I got a copy of Drew Lerman’s Snake Creek strips a few weeks ago and have been reading a strip a day, or sometimes reading two or four strips a day, or sometimes reading no strips a day.
Snake Creek comprises the first volume of Snake Creek comix created by Lerman between the summers of ’18 and ’19. Lerman made one each day, as far as I can tell, which, like props.
The heroes of Snake Creek are maybe-human Dav (an altar-ego for Lerman?) and maybe walkin-talkin potato/maybe-mutant Roy, who spend their days and nights strolling the beaches, riffing on life, and extemporizing poems and songs. They take up with a dog and one point, and later encounter strange ducks. (I’m sure there’s more—I’ve been trying, like I said, to limit myself to a few strips a day.) It’s all a big anarchic kick.
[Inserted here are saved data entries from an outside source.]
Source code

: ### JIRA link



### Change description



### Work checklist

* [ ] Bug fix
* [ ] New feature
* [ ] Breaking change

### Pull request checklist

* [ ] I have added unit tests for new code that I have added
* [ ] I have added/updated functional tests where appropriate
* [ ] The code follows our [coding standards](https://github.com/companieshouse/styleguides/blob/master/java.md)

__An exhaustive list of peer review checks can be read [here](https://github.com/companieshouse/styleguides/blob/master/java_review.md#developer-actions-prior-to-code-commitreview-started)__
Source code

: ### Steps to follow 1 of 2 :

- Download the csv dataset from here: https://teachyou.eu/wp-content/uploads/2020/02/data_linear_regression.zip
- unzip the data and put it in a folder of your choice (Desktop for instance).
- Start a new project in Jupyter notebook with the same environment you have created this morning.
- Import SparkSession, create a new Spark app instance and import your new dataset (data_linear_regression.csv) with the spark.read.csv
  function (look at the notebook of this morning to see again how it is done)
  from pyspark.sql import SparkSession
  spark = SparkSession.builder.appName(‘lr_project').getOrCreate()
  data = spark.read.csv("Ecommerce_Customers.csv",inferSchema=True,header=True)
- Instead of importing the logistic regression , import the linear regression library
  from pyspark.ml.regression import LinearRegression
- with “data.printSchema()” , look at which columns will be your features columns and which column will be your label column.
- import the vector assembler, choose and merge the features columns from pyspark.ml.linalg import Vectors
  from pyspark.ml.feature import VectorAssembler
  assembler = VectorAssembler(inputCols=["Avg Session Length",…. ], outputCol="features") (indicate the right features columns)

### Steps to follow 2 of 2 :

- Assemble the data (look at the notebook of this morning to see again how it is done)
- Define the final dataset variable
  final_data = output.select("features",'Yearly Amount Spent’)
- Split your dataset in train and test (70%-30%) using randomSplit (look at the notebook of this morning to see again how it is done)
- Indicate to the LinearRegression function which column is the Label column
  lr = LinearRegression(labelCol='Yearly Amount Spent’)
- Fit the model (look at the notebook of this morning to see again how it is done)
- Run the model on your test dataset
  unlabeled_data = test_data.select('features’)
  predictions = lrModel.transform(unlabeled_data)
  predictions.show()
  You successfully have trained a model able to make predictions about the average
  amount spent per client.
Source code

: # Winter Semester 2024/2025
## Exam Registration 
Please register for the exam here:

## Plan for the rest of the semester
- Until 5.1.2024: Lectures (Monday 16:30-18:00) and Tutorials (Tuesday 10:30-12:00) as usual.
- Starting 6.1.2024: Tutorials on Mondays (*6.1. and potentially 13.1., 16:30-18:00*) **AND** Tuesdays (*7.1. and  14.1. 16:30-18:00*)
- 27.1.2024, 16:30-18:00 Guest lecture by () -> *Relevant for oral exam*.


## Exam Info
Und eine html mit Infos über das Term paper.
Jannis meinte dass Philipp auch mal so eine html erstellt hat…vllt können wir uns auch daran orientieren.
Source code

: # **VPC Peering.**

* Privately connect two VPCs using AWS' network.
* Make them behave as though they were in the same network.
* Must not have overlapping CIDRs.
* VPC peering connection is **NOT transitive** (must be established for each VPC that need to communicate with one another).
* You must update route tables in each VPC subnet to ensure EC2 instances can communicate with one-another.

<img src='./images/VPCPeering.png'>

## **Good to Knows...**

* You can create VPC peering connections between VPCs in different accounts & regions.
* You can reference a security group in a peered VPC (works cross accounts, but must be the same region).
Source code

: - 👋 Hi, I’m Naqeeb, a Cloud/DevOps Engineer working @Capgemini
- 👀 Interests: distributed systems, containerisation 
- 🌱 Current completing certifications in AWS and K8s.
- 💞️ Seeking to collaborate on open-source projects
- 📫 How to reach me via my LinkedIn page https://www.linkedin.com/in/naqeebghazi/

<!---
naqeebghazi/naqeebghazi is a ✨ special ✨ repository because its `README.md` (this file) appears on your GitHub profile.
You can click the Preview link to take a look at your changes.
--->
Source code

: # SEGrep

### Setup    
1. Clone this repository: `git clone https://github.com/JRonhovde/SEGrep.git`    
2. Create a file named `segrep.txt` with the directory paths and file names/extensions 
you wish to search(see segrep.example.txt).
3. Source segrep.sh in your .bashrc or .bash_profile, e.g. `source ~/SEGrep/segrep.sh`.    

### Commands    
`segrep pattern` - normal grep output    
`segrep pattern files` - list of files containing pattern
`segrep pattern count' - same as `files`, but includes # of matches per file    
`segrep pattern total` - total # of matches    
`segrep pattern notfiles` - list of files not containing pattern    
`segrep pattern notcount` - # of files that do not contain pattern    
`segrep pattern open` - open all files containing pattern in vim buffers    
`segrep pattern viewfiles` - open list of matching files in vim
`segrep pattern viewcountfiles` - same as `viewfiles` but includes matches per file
Snake Creek has an absurdist and occasionally nihilist bent, flavors I love. Never too bitter, the strip’s sweetness is anchored in the weird friendship betwixt Dav and Roy, who wander and wonder along a Miami Beach that Lerman turns into a kind of desert island running on Prospero’s magic.
Snake Island’s chords and rhythms resonate with Walt Kelly’s Pogo, another Floridaish strip, as well as George Herriman’s zany strip Krazy Kat. Lerman seems like a willing descendant of Kelly and Herriman, but Snake Island is also wholly contemporary, a comic that begins with a discussion of old G-chats.
I’m really digging the collection, and I hope not to gobble it up too fast.